Senator Lugar meets the new GOP: The Nation comes the Cropper
ID
Soundings
Long-time United States Senator Richard Lugar was defeated in a Republican Party primary by some 20 percentage points in his home state of Indiana this week by that State’s Treasurer and beloved Tea Party activist, Richard Mourdock. The Senator was 80, seeking his seventh term and one of the most knowledgeable and respected legislators on foreign policy on either side of the aisle on Capitol Hill. He was also, in the minds of the small turnout of party activists (just 17 percent of the state’s electorate participated), too willing to compromise with “The Devil,” read Democrats or Democratic Party leaders or adherents of any stripe. Lugar had long demonstrated interest in addressing the public’s problems and had supported immigration reform via the Dream Act, assistance to the auto industry during the worst of the recession (clearly a demonstrably successful policy choice many times over by now, but still loathed in principle by Tea Partiers, even in Indiana, traditional home of many auto plants and suppliers) and disarmament regimes that would reduce the nation’s admittedly huge weapons arsenals.

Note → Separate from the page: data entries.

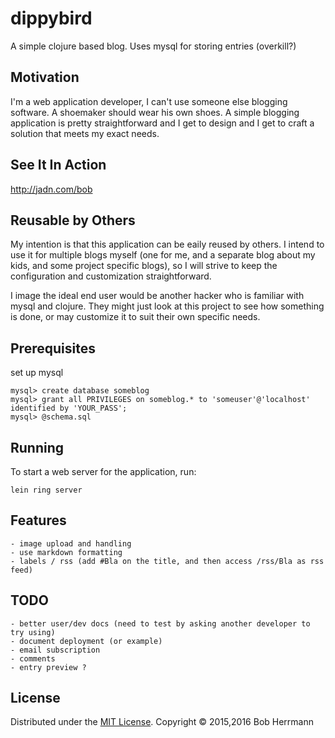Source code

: # dippybird

A simple clojure based blog.   Uses mysql for storing entries (overkill?)

## Motivation

I'm a web application developer, I can't use someone else blogging software.    A shoemaker should wear his own shoes.
A simple blogging application is pretty straightforward and I get to design and I get to craft a solution that meets
my exact needs.

## See It In Action

<a href="http://jadn.com/bob">http://jadn.com/bob</a>

## Reusable by Others

My intention is that this application can be eaily reused by others.  I intend to use it for multiple blogs myself
(one for me, and a separate blog about my kids, and some project specific blogs), so I will strive to keep the 
configuration and customization straightforward.
 
I image the ideal end user would be another hacker who is familiar with mysql and clojure.    They might just look
at this project to see how something is done, or may customize it to suit their own specific needs.

## Prerequisites

set up mysql

    mysql> create database someblog
    mysql> grant all PRIVILEGES on someblog.* to 'someuser'@'localhost' identified by 'YOUR_PASS';
    mysql> @schema.sql


## Running

To start a web server for the application, run:

    lein ring server
    
## Features
    - image upload and handling
    - use markdown formatting
    - labels / rss (add #Bla on the title, and then access /rss/Bla as rss feed)
    
## TODO
    - better user/dev docs (need to test by asking another developer to try using)
    - document deployment (or example)
    - email subscription
    - comments
    - entry preview ?
   

## License

Distributed under the [MIT License](http://opensource.org/licenses/MIT).
Copyright © 2015,2016 Bob Herrmann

While Lugar was otherwise a very orthodox conservative Republican (it is, in truth, hardly accurate to call him a “moderate” by traditional standards), his willingness to countenance the perspectives of others with different points of view and to compromise to obtain legislation aimed at the nation’s challenges, was used as a cudgel by various conservative national Political Action Committees and Tea Party enthusiasts to whip the party’s most rigidly ideological and angry members into a frenzy in the Hoosier state’s recent campaign, and their few votes cost the senator his seat. While much rightly has been made of the fact that this defeat means the Senate and the Congress have lost yet another deeply experienced and relatively “moderate” GOP senator, and one surely cannot know what it means for the Congress until November’s election, I am struck by what it signals about the continuing solidification of a perspective in the Republican Party among its most fervent identifiers. Their attitude reminds me of this nation’s past brushes with the No-Nothings and with ardent ideologues unwilling to countenance difference at any cost. The result, whether labeled so plainly or not, are individuals and a party unwilling to engage in democratic dialogue and to acknowledge the standing and legitimacy of any point-of-view other than their own. Bluntly put, this is a peculiar, and especially sad, sort of tyranny.

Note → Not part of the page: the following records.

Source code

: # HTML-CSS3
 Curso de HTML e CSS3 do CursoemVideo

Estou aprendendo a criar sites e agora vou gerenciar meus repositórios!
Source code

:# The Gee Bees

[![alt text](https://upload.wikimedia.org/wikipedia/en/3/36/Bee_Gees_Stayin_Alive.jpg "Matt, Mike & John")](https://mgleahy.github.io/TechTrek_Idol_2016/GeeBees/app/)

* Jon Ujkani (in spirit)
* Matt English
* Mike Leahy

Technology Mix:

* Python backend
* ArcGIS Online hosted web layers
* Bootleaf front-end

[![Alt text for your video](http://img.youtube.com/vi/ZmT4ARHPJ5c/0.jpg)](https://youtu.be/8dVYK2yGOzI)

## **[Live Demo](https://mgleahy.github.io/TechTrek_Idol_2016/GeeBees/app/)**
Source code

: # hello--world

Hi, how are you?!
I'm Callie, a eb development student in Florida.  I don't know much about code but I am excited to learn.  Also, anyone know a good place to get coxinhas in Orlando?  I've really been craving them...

Indeed, Mourdock argued in a post-election interview that his definition of compromise was when others adopted the GOP (his) perspective. In short, there can be no negotiation or acknowledgment of difference for the new Republican vanguard. This stance is both tyrannical and fantastical at once. Huge swathes of the American electorate do not agree with the Tea Party or the argument now being pressed ever more fervently by its loyalists within the GOP of a society characterized by Social Darwinism domestically and sabre-rattling idealistic militarism internationally. More, large numbers of Americans do not imagine that repealing the nation’s health care law will magically make the very real problem of health care access for millions go away. Nor, will deep cuts in federal assistance programs to the poor, disabled and mentally ill make the issues those populations confront go awaywhether those concern capacity to participate in life with dignity, find a place in the labor market or receive the support they require to live with debilitating illness. All of these beliefs, however, now represent the ideological lockstep creed of the new GOP. None attempt to tackle the problems and populations they demonize Lugar and others for seeking to address. They seek scapegoats and cast blame, as if miraculously that will make thorny and complex international and domestic public policy matters disappear.

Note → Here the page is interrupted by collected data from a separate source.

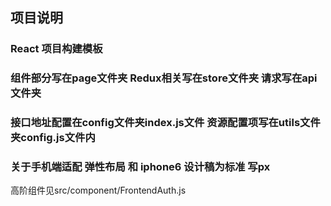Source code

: ## 项目说明

### React 项目构建模板


### 组件部分写在page文件夹 Redux相关写在store文件夹 请求写在api文件夹

### 接口地址配置在config文件夹index.js文件     资源配置项写在utils文件夹config.js文件内

### 关于手机端适配  弹性布局 和 iphone6 设计稿为标准 写px

高阶组件见src/component/FrontendAuth.js
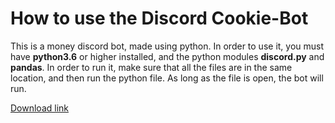 # How to use the Discord Cookie-Bot

This is a money discord bot, made using python. In order to use it, you must have **python3.6** or higher installed, and the python modules **discord.py** and **pandas**. In order to run it, make sure that all the files are in the same location, and then run the python file. As long as the file is open, the bot will run.

[Download link](https://github.com/The-Canadians-Friend/Cookie-Bot/archive/master.zip)
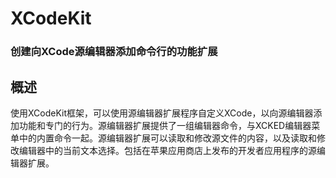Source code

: # XCodeKit
### 创建向XCode源编辑器添加命令行的功能扩展
## 概述
使用XCodeKit框架，可以使用源编辑器扩展程序自定义XCode，以向源编辑器添加功能和专门的行为。源编辑器扩展提供了一组编辑器命令，与XCKED编辑器菜单中的内置命令一起。源编辑器扩展可以读取和修改源文件的内容，以及读取和修改编辑器中的当前文本选择。包括在苹果应用商店上发布的开发者应用程序的源编辑器扩展。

In short those in the emerging Republican Party first adopt a shared narrow and hard-lined orthodoxy of loathing “the other” that demands that all adherents adopt the view that nothing can be countenanced of that other’s views and adherents. One cannot and will not compromise with those whose views differ from one’s own. And this stance is adopted, despite the fact the American regime is designed to work only with compromise so as to ensure that multiple points of view receive due (and respectful) attention in the democratic process. To this stance, the new GOP now ties a willingness to argue against much and for, apparently, little besides claims that spending and tax cuts will remedy policy and political challenges by themselves. Sadly, they will not, and meanwhile we are witnessing the growth of a new sort of willful tyranny of perspective in our politics. This represents both a dispiriting and alarming turn.